El receso estival, a la hora de escribir esta columna, se ha alargado más de lo esperado. También es cierto que, al ser una colaboración sin remuneración, te permite tomarte las cosas con más calma que si nos pagaran por dichas colaboraciones. Claro que, entonces, no serían colaboraciones, sería trabajo. El caso es que, siendo sincero, me da pereza volver a sentarme delante del ordenador y escribir algo, sea el tema que sea, aunque siempre intento que tenga que ver con asuntos relacionados con el medio ambiente. Otros temas, aunque tenga mi opinión, se los dejo a otros comentaristas, de esos que saben de todo pero no tienen ni idea de nada, pero que son capaces de defender una cosa y, al día siguiente, la contraria, sin detenerse a pensar qué es lo que realmente piensan, si es que lo hacen, y no se dejan llevar por lo que han oído esa mañana.
Qué estoy haciendo? Se me está yendo el santo al cielo, pues quería hablar de algo a lo que, por tamaño, no prestamos atención, pero a lo que sí atendemos cuando nos molestan. Me refiero a los insectos, y a la escasez que he notado este verano. Este año, a la hora de circular por las carreteras, y lo hago todos los días en el trabajo que me ha salido, me he percatado que la gran cantidad de insectos que terminaban estrellados contra la carrocería del coche, es infinitamente menor que en años anteriores. Navegando por la red, he descubierto que este hecho tiene nombre: el "fenómeno parabrisas". También he visto que no he sido yo solo el que se ha dado cuenta, que los entomólogos que hacen trabajos de campo llevan varios años dándose cuenta de ello. Indagando más profundamente, he visto que este descenso se está observando desde hace décadas, y hasta se cuantifica: desde el año 1989 hasta hoy, los entomólogos han visto disminuidas sus capturas en un 80%, independientemente de los métodos utilizados.
Un recuerdo que tengo muy vivo, a pesar de ser muy pequeño por aquel entonces, es la bronca que nos echó mi abuela, a un amiguete y a mí, por matar moscas en la persiana del salón de casa. Los veranos, según terminaba el colegio, me iba volando a casa de mis abuelos, en el pueblo, donde aprendí a amar la naturaleza. Vendían, por aquel entonces, un pequeño arco de plástico, con una flecha con ventosa. Una tarde en las que las moscas estaban especialmente pesadas, nos sentamos frente a la persiana y nos pusimos a matar a todas aquellas que se posaban. Llegó un momento, que es cuando nos vio mi abuela y nos ganamos la bronca, en que la persiana no era blanca, o beis, sino que estaba completamente colorida, desde el rojo sanguíneo al negro "pasta moscuna". No sé la cantidad de seres alados que pudimos matar, pero no exageraría nada si digo que cientos de ellas.

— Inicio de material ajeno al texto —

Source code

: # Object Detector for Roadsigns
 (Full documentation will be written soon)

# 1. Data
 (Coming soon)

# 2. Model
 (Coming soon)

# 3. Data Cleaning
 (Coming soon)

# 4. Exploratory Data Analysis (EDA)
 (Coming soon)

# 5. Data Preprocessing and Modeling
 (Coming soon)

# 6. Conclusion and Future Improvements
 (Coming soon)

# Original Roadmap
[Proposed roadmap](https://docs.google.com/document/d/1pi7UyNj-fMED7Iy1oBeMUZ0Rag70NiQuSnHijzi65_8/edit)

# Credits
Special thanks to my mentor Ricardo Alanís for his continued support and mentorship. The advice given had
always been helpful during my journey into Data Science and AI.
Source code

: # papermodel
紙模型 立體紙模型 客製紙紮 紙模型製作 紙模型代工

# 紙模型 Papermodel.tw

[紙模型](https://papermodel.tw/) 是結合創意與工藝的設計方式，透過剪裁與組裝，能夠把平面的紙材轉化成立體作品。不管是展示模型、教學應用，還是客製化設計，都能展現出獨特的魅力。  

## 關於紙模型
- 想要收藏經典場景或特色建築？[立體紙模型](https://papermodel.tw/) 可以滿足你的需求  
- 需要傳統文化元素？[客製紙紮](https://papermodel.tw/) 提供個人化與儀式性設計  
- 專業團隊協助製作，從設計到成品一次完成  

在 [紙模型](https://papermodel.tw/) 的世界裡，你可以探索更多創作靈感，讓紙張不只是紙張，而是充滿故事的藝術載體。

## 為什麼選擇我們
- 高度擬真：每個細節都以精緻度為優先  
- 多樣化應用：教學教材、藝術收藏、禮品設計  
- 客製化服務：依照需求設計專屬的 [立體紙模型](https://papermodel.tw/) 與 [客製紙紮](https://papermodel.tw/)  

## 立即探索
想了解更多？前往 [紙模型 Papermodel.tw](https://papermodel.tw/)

Obviamente, nuestro sistema económico incentiva el control de insectos, siempre vistos como enemigos a exterminar; siendo, como son, vitales para la polinización vegetal, han perdido mucho peso en su proceso natural: basta con comprar las semillas patentadas, completamente preparadas para su germinación. Pero no solo hay que echarle la culpa a los insecticidas, herbicidas y demás cidas, pues aquí se pone de manifiesto, una vez más, la incidencia del cambio climático en todos los aspectos de la vida planetaria. Estamos en un momento donde las plantas brotan, o florecen, cuando deberían estar en estado de latencia, hecho que trae aparejado que, cuando eclosionan los insectos, ya no haya flores donde alimentarse. La Naturaleza es demasiado compleja como para establecer relaciones simples? seguiremos informando.